Iger, tapped to replaced the ousted Bob Chapek earlier this month amid one of the biggest year-to-date declines for Disney stock on record, told a town hall meeting in Burbank, California that the group will focus on "chasing profitability ... instead of chasing subscribers" with aggressive marketing and content spending. "In order to achieve that, we have to take a very, very hard look at our cost structure across our businesses," he said.
His comments largely echo those of Chapek, who was fired by the board earlier this month following a disappointing fourth-quarter earnings last month that carried a warning that cost cuts and corporate austerity would define the group's ambitions "to be focused largely on profitability" as it rides out losses in its direct-to-consumer division.
Disney shares were marked 0.43% higher in pre-market trading to indicate an opening bell price of $96.10 each.
4. -- Cyber Monday Sales Hit Record As Shoppers Seek Bargains
U.S. consumers spent a record $11.6 billion during yesterday's 'Cyber Monday' sales, Adobe Analytics indicated, as value-focused buyers delayed the bulk of their shopping to the final day of the traditional holiday period.
Adobe said the overall sales tally, an 8.5% increase from last year, would likely precede spending of around $35.7 billion for the whole of this week as consumer continue to hunt for online bargains amid decades-high inflation.
Online and mobile sales formed a big part of the weekend's shopping surge, Adobe noted, with a record 48% of Black Friday sales coming from smartphone orders. Shoppers spent a record $5.3 billion on Thursday, adding a further $9 billion in online sales over the weekend, the group estimated.
5. -- UnitedHealth Dips On Muted 2023 Profit Forecast
UnitedHealth said adjusted profits for the coming year, which begins in January, will likely range between $24.40 to $24.90 per share, just shy of Refinitiv forecasts of $24.94 per share, with overall revenues in the region of $357 billion to $360 billion.

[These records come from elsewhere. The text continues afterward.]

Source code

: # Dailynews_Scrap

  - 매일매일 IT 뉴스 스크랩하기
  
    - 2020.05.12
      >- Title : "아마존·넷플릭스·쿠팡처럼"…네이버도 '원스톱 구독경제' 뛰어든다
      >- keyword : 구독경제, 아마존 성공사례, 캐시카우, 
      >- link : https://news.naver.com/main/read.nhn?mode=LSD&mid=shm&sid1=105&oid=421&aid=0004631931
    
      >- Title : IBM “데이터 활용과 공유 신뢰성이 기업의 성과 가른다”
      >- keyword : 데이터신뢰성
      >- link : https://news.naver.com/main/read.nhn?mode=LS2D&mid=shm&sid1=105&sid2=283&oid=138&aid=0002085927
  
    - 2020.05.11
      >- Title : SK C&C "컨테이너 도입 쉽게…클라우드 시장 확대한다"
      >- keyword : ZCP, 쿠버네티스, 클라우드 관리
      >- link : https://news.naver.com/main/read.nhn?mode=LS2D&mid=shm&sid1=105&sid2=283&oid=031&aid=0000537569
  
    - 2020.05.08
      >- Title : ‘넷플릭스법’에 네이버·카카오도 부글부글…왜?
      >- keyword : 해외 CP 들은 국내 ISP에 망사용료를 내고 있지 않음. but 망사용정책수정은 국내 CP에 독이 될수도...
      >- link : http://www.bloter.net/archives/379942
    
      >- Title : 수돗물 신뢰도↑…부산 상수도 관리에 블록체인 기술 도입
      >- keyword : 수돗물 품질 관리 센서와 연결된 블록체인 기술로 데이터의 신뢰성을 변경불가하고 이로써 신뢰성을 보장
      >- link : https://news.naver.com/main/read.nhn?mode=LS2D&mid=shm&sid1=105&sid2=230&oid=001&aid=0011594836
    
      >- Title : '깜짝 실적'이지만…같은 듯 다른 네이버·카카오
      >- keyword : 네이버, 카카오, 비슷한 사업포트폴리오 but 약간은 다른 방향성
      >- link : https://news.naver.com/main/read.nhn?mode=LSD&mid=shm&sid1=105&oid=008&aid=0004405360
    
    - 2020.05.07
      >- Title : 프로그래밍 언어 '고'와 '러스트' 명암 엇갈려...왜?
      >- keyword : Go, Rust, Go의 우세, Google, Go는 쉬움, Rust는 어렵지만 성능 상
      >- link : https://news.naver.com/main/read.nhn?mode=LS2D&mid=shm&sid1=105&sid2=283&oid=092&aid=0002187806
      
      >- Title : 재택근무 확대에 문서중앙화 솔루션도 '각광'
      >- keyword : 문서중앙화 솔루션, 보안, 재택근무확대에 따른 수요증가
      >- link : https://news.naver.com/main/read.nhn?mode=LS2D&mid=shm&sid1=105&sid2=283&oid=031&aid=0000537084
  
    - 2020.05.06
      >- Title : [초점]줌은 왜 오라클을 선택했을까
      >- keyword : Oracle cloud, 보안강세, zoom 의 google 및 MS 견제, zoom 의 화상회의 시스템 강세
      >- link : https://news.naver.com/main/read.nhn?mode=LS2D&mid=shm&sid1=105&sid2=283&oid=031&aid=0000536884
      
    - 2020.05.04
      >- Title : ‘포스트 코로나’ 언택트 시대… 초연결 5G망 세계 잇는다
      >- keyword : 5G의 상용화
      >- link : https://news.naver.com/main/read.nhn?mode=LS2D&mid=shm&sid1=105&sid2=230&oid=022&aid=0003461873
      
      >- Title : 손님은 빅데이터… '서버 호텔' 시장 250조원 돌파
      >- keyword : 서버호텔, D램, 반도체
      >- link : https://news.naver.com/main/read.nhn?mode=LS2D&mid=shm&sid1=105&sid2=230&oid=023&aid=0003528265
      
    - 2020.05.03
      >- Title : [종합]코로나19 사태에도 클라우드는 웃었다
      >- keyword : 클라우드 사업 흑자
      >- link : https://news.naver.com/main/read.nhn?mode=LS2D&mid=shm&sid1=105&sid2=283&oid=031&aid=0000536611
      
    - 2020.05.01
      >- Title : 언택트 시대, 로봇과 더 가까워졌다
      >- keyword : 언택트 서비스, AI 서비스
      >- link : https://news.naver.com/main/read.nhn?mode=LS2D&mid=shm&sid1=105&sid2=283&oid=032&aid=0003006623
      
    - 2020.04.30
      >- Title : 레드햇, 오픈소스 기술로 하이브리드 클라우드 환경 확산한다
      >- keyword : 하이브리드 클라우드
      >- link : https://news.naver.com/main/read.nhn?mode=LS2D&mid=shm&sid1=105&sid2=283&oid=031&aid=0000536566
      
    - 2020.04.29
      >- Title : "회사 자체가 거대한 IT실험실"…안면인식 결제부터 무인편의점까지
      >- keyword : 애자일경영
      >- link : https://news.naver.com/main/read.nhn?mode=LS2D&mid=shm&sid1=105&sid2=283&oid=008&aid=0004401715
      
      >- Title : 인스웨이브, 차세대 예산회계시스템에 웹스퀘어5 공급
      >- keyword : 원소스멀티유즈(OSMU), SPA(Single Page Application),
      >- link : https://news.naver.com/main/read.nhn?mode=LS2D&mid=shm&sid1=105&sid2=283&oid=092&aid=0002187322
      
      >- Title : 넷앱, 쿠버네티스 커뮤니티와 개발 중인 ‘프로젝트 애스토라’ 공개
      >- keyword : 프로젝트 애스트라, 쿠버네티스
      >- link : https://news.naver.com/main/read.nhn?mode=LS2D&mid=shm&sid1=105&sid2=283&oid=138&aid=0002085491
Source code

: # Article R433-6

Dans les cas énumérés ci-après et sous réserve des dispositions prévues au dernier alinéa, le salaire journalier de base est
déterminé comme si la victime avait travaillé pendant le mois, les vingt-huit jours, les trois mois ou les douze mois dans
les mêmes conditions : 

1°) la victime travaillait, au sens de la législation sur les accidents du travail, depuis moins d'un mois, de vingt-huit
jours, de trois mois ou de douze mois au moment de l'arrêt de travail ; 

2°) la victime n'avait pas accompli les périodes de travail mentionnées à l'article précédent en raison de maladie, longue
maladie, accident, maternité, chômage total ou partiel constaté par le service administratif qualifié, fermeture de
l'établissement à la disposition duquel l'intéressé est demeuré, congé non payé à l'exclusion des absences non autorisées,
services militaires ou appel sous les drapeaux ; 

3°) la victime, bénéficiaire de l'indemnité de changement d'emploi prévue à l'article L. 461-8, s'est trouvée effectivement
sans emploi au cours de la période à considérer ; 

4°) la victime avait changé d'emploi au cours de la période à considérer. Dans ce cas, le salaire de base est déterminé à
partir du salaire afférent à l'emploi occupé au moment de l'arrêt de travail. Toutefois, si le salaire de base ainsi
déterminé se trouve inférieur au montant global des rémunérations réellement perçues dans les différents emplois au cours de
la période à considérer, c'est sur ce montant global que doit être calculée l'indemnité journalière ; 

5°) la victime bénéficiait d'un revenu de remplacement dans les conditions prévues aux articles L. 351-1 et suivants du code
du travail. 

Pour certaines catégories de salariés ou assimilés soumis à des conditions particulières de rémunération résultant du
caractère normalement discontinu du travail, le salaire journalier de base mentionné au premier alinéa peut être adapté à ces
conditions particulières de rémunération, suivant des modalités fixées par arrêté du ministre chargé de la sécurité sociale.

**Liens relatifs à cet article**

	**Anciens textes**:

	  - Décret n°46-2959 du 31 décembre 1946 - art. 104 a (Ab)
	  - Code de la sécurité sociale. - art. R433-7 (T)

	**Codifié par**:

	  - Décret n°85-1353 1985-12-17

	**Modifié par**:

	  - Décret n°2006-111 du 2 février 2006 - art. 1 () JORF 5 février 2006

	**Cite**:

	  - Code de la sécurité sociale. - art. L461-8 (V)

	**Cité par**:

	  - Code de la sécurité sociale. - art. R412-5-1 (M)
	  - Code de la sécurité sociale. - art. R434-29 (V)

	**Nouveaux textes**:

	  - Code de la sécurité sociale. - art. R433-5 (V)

"Obviously, for the last couple of years, there is been a lot of focus on the effect of COVID as you think about impacts on medical cost trend," CEO Andrew Witty told investors in October. "There is now a blend of possibly a little bit of COVID effect in the system, but cost of living effects, things like inflation, things like capacity constraints as the labor market tightness has affected different parts of the system at different moments."
"So, I think this whole issue has become actually more complicated in some ways because there is more influences on what you need to think through going forward," he added.
UnitedHealth shares, a Dow component, were marked 0.02% lower in pre-market trading to indicate an opening bell price of $532.16 each.